Yin, J., Lin, A. J., Golan, D. E. & Walsh, C. T. Web site-specific protein labeling by Sfp phosphopantetheinyl transferase. Nat. Protoc. 1, 280–285 (2006).
Chen, I., Dorr, B. M. & Liu, D. R. A common technique for the evolution of bond-forming enzymes utilizing yeast show. Proc. Natl Acad. Sci. USA 108, 11399–11404 (2011).
Durner, E., Ott, W., Nash, M. A. & Gaub, H. E. Submit-translational sortase-mediated attachment of high-strength power spectroscopy handles. ACS Omega 2, 3064–3069 (2017).
Humphrey, W., Dalke, A. & Schulten, Okay. VMD: visible molecular dynamics. J. Mol. Graph. 14, 33–38 (1996).
Ribeiro, J. V. et al. QwikMD—integrative molecular dynamics toolkit for novices and consultants. Sci. Rep. 6, 26536 (2016).
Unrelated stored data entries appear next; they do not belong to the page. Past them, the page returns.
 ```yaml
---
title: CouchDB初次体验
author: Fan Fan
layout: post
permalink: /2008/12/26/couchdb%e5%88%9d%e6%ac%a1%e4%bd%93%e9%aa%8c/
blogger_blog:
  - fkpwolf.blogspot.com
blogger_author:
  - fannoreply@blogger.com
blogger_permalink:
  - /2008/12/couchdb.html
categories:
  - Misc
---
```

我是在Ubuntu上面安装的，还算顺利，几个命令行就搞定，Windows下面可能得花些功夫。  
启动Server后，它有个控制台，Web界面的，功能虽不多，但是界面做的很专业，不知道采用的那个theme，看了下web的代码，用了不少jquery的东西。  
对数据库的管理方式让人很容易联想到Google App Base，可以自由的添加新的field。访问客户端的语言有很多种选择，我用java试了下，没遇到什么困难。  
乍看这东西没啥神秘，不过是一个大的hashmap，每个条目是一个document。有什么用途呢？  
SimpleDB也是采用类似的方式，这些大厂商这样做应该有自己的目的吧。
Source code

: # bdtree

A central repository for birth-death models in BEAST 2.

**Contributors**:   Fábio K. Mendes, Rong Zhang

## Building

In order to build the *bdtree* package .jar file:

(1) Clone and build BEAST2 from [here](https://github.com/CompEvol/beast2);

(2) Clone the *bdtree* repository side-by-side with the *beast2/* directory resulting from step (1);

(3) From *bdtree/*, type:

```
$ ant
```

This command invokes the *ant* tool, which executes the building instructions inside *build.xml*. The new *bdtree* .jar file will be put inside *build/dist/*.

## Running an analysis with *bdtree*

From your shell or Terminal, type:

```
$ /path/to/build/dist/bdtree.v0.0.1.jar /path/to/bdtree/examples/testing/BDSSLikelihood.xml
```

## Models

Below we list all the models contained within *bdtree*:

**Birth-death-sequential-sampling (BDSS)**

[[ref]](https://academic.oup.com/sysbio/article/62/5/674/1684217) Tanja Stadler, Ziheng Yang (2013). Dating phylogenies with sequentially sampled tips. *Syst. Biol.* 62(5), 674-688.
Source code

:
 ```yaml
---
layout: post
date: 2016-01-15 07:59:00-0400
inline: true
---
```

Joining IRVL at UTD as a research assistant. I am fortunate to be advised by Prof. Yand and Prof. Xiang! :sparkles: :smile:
Bernardi, R. C. et al. Mechanisms of nanonewton mechanostability in a protein complicated revealed by molecular dynamics simulations and single-molecule power spectroscopy. J. Am. Chem. Soc. 141, 14752–14763 (2019).
Finest, R. B. et al. Optimization of the additive CHARMM all-atom protein power subject focusing on improved sampling of the spine ϕ, ψ and side-chain χ1 and χ2 dihedral angles. J. Chem. Principle Comput. 8, 3257–3273 (2012).
MacKerell, A. D. et al. All-atom empirical potential for molecular modeling and dynamics research of proteins. J. Phys. Chem. B 102, 3586–3616 (1998).
Jorgensen, W. L., Chandrasekhar, J., Madura, J. D., Impey, R. W. & Klein, M. L. Comparability of easy potential features for simulating liquid water. J. Chem. Phys. 79, 926–935 (1998).
Darden, T., York, D. & Pedersen, L. Particle mesh Ewald: an N⋅log(N) methodology for Ewald sums in giant methods. J. Chem. Phys. 98, 10089–10092 (1993).
Phillips, J. C. et al. Scalable molecular dynamics with NAMD. J. Comput. Chem. 26, 1781–1802 (2005).
Efron, B. & Tibshirani, R. J. An Introduction to the Bootstrap 372–391 (CRC Press, 1994).
Virtanen, P. et al. SciPy 1.0: basic algorithms for scientific computing in Python. Nat. Strategies 17, 261–272 (2020).
Pedregosa, F. et al. Scikit-learn: machine studying in Python. J. Mach. Study. Res. 12, 2825–2830 (2011).
Hagberg, A. A., Schult, D. A. & Swart, P. J. ExplorkX. In Proc. seventh Python in Science Convention https://www.osti.gov/servlets/purl/960616 (2008).
Hunter, J. D. Matplotlib: a 2D graphics surroundings. Comput. Sci. Eng. 9, 90–95 (2007).